Senior Data Engineer - bilingual English

Empresa: HAYS
Provincia: Madrid
Población:  Madrid, Madrid
Descripción: We are looking for a Senior Data Engineer to work on international company growing data business. The successful candidate will leverage his/her experience and skills to onboard new data sources and service new destinations that enhance our products and service and increase our sales revenue.
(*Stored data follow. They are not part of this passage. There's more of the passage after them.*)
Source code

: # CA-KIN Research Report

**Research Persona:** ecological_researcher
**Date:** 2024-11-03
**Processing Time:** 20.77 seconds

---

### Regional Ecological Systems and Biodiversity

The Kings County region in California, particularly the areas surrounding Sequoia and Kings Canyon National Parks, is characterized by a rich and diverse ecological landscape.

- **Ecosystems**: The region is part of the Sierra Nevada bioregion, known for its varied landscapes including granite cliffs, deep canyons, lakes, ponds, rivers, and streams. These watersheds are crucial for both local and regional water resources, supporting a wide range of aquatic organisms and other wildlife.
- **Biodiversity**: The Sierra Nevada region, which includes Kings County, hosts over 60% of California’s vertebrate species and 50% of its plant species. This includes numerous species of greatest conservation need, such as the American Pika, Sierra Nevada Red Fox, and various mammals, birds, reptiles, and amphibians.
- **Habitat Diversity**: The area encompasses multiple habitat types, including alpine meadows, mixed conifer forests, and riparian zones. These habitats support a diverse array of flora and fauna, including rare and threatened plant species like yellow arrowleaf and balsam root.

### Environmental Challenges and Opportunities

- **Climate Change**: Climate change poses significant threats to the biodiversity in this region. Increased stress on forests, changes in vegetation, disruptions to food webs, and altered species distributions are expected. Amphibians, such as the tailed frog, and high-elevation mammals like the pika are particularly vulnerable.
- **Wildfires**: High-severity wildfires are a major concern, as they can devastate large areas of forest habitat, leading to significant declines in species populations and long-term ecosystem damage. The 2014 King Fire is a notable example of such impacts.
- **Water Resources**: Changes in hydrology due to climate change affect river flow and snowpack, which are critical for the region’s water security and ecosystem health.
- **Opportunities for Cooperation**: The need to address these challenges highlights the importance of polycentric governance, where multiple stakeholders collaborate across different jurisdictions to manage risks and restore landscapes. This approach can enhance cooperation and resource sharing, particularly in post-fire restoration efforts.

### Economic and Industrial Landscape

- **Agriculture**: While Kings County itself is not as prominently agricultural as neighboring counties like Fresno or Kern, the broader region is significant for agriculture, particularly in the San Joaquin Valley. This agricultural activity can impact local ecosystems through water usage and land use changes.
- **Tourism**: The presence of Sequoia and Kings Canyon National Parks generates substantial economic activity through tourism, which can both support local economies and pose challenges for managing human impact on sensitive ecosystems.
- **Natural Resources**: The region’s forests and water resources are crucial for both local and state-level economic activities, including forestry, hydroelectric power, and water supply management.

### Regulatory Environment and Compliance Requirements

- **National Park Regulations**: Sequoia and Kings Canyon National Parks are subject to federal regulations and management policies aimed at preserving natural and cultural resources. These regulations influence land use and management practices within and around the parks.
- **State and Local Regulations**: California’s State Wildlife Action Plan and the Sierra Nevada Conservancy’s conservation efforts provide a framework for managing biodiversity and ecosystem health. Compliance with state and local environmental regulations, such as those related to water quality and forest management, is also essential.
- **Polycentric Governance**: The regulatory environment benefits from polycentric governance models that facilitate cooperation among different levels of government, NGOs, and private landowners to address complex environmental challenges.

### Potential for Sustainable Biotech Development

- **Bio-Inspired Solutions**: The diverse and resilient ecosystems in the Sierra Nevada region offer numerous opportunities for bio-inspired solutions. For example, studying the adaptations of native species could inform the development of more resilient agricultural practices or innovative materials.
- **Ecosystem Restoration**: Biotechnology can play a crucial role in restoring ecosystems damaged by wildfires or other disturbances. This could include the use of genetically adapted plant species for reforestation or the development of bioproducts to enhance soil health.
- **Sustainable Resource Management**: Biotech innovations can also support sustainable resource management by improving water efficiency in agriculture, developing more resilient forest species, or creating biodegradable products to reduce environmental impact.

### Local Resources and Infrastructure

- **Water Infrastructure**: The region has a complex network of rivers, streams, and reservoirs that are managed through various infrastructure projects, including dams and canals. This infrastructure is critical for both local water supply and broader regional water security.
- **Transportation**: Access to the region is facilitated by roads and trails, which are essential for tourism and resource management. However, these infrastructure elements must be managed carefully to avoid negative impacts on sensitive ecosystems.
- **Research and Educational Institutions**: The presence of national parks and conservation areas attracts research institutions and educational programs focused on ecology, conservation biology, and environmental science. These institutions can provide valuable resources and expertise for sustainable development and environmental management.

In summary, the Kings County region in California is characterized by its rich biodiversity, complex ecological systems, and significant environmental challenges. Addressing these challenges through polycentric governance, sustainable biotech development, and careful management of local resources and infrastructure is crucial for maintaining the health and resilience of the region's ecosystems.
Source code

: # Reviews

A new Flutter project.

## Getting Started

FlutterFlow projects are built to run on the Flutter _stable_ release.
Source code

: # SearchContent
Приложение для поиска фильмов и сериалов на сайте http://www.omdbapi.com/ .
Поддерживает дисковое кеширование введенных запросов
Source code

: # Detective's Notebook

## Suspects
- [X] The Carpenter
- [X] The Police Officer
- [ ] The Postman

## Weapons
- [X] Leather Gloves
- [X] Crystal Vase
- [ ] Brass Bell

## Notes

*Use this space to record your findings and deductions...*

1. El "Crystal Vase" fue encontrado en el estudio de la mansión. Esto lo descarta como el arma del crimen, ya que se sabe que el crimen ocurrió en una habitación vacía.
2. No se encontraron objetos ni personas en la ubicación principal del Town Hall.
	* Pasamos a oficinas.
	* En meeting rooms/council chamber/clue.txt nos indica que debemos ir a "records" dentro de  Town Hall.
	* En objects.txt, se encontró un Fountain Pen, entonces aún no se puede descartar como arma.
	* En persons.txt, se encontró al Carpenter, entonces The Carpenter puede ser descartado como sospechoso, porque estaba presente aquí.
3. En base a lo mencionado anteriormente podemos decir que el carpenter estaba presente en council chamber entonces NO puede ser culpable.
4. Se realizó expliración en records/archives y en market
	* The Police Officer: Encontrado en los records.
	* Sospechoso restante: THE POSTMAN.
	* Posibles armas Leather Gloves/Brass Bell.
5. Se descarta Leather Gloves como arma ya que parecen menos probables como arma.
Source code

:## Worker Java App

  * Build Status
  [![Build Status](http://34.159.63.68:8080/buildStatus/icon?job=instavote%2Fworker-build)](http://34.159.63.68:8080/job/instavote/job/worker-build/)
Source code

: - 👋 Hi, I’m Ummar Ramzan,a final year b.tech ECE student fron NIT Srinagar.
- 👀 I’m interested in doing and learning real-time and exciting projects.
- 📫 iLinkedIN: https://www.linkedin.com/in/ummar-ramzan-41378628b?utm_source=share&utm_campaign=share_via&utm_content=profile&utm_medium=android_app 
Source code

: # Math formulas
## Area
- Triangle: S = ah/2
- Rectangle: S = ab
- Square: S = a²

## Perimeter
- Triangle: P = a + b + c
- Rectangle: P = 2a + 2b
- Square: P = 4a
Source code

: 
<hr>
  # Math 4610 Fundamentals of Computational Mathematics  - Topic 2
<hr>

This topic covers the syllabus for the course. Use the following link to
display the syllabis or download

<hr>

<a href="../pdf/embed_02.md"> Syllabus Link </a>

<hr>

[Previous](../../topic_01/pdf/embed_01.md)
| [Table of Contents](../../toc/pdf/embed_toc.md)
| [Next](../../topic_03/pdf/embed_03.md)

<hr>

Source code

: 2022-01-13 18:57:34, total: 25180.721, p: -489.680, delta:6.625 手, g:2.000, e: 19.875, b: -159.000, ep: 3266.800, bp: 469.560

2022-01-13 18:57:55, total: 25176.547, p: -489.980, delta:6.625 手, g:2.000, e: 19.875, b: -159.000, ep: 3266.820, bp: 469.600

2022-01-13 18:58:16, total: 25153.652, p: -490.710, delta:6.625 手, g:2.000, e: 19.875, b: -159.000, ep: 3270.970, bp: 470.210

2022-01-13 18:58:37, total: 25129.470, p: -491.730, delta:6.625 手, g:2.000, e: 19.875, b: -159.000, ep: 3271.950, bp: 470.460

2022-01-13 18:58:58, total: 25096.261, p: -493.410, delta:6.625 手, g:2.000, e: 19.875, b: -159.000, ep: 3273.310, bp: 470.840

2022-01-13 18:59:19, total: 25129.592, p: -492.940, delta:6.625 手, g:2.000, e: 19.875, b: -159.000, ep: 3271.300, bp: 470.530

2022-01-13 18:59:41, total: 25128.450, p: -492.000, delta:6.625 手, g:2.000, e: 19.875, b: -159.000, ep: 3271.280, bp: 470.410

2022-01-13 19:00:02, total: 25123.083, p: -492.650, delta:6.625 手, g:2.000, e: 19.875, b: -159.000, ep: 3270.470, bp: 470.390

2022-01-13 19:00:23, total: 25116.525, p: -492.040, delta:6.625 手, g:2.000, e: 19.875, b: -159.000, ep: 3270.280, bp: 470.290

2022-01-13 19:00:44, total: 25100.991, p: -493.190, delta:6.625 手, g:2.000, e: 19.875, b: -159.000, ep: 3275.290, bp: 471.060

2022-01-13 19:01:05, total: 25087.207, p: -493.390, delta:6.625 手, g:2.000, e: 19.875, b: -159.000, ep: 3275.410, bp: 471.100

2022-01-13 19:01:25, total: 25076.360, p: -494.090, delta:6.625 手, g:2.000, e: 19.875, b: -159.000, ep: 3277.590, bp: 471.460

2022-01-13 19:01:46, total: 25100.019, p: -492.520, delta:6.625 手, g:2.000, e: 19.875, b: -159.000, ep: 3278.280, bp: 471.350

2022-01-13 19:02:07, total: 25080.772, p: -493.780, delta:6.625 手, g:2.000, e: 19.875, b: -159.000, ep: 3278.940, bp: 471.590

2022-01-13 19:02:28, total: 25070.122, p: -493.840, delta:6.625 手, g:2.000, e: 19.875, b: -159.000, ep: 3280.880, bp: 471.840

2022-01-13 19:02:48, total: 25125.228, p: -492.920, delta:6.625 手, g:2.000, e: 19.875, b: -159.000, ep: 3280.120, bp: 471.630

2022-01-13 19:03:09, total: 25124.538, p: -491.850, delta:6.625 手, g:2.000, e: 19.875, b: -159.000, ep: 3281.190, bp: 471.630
This position requires a creative, logical, and self-driven person with high standards for quality and attention to detail, capable of taking responsibility and accountability for actions and time management.

Builds large-scale batch data pipelines
Leverages best practices in continuous integration and delivery
Drives optimization, testing and tooling to improve data quality
Interprets business requirements into technical requirements and executes
Enhances the ETL codebase for added efficiency and capacity.
Develops, recommends and implements process and procedure changes to systematically improve data integrity.
Analyzes data sets, builds visualizations and develops dashboards to inform internal and external clients.
Designs, creates and manages processes to prepare both static and streaming data for use in machine learning algorithms

We work as a distributed engineering team using agile methodologies such as Kanban/Scrum.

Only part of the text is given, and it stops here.